L'espace culturel parisien, le Maif Social Club, présente jusqu'au 02 août 2018 l'exposition collective : Attention Intelligences, une analyse de nos capacités à interagir avec le monde et les regards des artistes sur les machines qui, dit-on, seraient plus intelligentes que nous. Un voyage inattendu au pays des nouvelles technologies. Visite
Cela fait longtemps que je dois aller au Maif Social Club, un espace pluridisciplinaire crée en 2016. Ce lieu caché en plein cœur du Marais, à deux pas de la place des Vosges, a la bonne idée de vouloir marier art et nouvelles technologies. Son slogan est clair : « Là où le monde s’agite ». Pourtant, la petite cour qui abrite le Maif Social Club a l’air si calme, il me semble qu’elle n’a pas beaucoup bougé depuis le XIXe siècle.
Questionnement
J’entre et tout de suite, j’ai l’impression de pénétrer dans une start up ou une entreprise, plutôt que dans un lieu d’exposition.Trois personnes se précipitent vers moi avec un large sourire. Pas de doute, en matière de com, ils sont au point. Le titre de l’exposition est très important : Attention Intelligences, AI. Vous inversez et vous obtenez : IA, comme intelligence artificielle. A l’heure où le sujet passionne, fascine et inquiète, voilà une exposition qui tombe à pic. La vérité oblige à dire que l’homme ne fait plus le fier face à la machine et aux algorithmes : la machine va-t-elle nous broyer, être meilleure que nous, nous espionner totalement y compris dans nos émotions ? Pire, nous commençons à nous demander ce qui nous différencie de la machine. Pourtant, la réponse est simple : l’attention. Et c’est autour de ce mot, très important, que s’articule cette exposition. Oui, les artistes travaillent de plus en plus main dans la main avec les scientifiques et eux aussi s’intéressent de très près à l’Intelligence artificielle. Je jette un premier coup d’œil. La scénographie m’évoque un grand jeu, les couleurs dominantes sont le noir et le blanc, comme un damier.

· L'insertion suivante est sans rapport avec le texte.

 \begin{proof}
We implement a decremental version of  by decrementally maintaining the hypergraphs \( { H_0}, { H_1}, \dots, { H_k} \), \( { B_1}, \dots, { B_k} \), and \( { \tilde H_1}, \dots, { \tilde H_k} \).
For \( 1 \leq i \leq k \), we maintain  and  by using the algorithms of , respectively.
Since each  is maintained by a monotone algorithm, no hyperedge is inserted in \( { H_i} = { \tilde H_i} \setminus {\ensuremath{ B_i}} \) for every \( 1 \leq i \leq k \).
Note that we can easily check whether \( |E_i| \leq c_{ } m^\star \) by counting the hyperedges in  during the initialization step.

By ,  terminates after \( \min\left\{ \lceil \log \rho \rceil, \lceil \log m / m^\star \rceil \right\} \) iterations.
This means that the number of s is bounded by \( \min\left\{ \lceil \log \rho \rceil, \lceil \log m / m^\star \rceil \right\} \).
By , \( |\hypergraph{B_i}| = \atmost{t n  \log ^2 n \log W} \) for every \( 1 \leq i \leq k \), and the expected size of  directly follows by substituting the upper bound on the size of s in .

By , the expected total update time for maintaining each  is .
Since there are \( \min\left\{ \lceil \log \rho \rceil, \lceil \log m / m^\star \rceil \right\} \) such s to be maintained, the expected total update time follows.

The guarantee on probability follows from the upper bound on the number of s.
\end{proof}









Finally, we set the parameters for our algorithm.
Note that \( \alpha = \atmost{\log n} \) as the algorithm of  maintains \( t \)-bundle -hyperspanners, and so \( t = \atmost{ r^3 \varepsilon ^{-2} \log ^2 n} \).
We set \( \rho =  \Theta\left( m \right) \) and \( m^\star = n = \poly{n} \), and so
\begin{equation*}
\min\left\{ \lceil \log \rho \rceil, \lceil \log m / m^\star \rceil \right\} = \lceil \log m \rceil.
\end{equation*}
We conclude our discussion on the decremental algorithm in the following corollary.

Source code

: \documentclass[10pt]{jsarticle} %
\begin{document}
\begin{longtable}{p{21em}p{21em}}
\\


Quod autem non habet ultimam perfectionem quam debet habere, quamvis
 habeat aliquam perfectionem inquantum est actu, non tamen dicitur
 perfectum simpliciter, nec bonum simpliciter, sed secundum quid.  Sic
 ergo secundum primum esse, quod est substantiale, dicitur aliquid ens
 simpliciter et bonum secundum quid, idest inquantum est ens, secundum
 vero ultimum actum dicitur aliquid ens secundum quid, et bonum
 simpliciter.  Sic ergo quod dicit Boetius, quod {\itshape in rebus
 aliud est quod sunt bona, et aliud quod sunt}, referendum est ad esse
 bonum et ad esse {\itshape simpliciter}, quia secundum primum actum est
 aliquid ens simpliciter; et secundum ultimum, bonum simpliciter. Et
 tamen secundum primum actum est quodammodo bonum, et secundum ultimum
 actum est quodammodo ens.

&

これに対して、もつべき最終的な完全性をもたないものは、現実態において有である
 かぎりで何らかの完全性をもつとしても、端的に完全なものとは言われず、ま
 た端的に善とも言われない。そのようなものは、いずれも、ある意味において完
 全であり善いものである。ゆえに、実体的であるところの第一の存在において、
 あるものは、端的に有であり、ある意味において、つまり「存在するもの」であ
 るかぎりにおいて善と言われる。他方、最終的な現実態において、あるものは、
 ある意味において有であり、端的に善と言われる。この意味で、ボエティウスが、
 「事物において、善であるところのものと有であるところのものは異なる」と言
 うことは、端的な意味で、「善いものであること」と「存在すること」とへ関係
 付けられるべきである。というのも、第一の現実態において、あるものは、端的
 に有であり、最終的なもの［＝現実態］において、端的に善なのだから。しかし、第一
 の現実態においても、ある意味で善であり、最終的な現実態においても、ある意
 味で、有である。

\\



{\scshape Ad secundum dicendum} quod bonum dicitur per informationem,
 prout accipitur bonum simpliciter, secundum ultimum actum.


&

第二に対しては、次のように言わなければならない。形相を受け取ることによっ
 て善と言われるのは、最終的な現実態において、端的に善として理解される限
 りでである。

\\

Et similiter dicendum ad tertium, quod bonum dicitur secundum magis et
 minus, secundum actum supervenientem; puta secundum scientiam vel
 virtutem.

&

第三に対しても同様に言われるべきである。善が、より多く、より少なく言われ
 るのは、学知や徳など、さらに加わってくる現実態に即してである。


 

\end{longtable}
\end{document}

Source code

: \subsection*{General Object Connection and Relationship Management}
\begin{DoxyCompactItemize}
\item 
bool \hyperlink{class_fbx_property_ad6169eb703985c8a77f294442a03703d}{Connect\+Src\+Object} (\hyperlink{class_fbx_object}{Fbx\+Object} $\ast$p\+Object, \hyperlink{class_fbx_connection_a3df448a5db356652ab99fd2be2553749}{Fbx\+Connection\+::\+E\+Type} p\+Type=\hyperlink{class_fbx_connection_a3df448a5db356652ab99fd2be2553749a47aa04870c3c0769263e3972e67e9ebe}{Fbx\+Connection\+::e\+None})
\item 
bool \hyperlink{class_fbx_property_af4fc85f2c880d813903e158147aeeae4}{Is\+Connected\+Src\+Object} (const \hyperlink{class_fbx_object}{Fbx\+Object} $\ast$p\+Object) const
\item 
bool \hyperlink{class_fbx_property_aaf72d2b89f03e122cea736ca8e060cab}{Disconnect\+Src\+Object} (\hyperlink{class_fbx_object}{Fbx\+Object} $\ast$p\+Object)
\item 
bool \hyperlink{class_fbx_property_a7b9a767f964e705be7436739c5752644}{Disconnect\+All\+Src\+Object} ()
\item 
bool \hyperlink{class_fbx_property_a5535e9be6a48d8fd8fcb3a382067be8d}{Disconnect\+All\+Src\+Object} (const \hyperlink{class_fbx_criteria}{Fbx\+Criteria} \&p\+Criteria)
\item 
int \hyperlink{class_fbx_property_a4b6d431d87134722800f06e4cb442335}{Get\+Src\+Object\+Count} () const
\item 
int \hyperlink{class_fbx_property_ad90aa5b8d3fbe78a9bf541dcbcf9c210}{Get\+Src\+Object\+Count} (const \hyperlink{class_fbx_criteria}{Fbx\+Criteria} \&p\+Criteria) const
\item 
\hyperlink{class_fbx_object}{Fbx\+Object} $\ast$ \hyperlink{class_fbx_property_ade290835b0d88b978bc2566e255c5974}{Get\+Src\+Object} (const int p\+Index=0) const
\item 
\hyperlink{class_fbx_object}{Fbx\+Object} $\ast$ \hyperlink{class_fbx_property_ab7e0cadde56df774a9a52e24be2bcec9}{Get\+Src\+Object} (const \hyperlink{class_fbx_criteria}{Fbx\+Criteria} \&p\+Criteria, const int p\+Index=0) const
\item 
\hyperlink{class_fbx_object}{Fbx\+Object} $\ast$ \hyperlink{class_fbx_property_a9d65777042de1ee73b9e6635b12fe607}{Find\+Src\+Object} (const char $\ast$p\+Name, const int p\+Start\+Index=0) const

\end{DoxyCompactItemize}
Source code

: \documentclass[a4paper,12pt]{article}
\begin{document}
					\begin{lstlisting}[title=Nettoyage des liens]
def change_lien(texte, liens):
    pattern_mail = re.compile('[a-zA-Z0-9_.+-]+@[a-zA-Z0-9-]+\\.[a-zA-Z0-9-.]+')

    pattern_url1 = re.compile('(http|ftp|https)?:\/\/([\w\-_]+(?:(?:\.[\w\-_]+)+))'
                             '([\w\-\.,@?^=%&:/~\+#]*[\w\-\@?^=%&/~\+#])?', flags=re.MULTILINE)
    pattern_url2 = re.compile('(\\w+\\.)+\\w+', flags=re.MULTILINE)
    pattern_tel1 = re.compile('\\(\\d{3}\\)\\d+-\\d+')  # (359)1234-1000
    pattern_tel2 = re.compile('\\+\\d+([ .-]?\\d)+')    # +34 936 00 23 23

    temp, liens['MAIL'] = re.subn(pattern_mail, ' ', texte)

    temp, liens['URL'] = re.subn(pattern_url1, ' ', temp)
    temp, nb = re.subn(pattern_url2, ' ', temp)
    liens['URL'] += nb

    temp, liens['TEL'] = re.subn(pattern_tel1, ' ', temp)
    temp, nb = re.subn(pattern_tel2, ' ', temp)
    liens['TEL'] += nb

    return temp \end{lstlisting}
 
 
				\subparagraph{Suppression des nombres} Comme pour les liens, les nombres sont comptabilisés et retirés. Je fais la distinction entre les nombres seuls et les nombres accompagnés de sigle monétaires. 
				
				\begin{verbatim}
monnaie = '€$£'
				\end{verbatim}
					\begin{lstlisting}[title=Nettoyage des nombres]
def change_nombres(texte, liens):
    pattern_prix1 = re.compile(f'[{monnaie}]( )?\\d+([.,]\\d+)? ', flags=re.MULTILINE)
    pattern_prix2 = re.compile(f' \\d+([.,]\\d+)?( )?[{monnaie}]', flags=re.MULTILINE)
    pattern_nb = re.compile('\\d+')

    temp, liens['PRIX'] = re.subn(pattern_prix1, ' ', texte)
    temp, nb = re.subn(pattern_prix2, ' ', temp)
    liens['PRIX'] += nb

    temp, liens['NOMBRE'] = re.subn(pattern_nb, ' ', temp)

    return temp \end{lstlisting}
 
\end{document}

Faut-il supprimer l'empathie ?
Soudain, on me propose de vivre une expérience originale, à savoir de simuler une rencontre avec un robot humanoïde. Je m’assois donc en face de la machine, qui ressemble tout de même beaucoup à un être humain, mais je joue le jeu. On me donne les éléments de langage pour communiquer avec le robot. Le but de cette étrange rencontre est de m’apprendre à avoir moins de spontanéité, moins d’empathie et plus de contrôle de moi-même. Ce curieux échange a aussi pour but de me faire réfléchir sur la notion de concentration et sur la rencontre avec l’autre. En vérité, il s’agit d’une nouvelle forme de théâtre qui prend en compte l’ère numérique. La troupe se nomme « GK collective ». Pour elle, numérique, capitalisme galopant et société de surconsommation égalent risque de prendre l’autre pour un objet et non pour un sujet. Voilà de quoi réfléchir. Dernière information : quoiqu’un peu froid, mon robot était très sympathique. "Je suis les liens que je tisse" disait Albert Jacquard.
Omniprésence
Je continue ma visite et je ne suis pas au bout de mes surprises. Lionel Palun présente une vidéo aux allures psychédéliques, avec un petit bonus : quand le visiteur se place devant les images, son visage entre dans la vidéo. « Je veux faire une peinture avec les objets d’aujourd’hui » affirme l’artiste. En réalité, il reprend le système policier de la reconnaissance faciale et l’applique à des fins artistiques. A travers ce procédé technique, il pose la question de notre rapport à l’ère numérique et de notre attention aux données que l’on accepte de rendre publiques ou non, un sujet d’actualité. L’observateur entre et participe à la vidéo, mais en réalité, qui regarde qui ?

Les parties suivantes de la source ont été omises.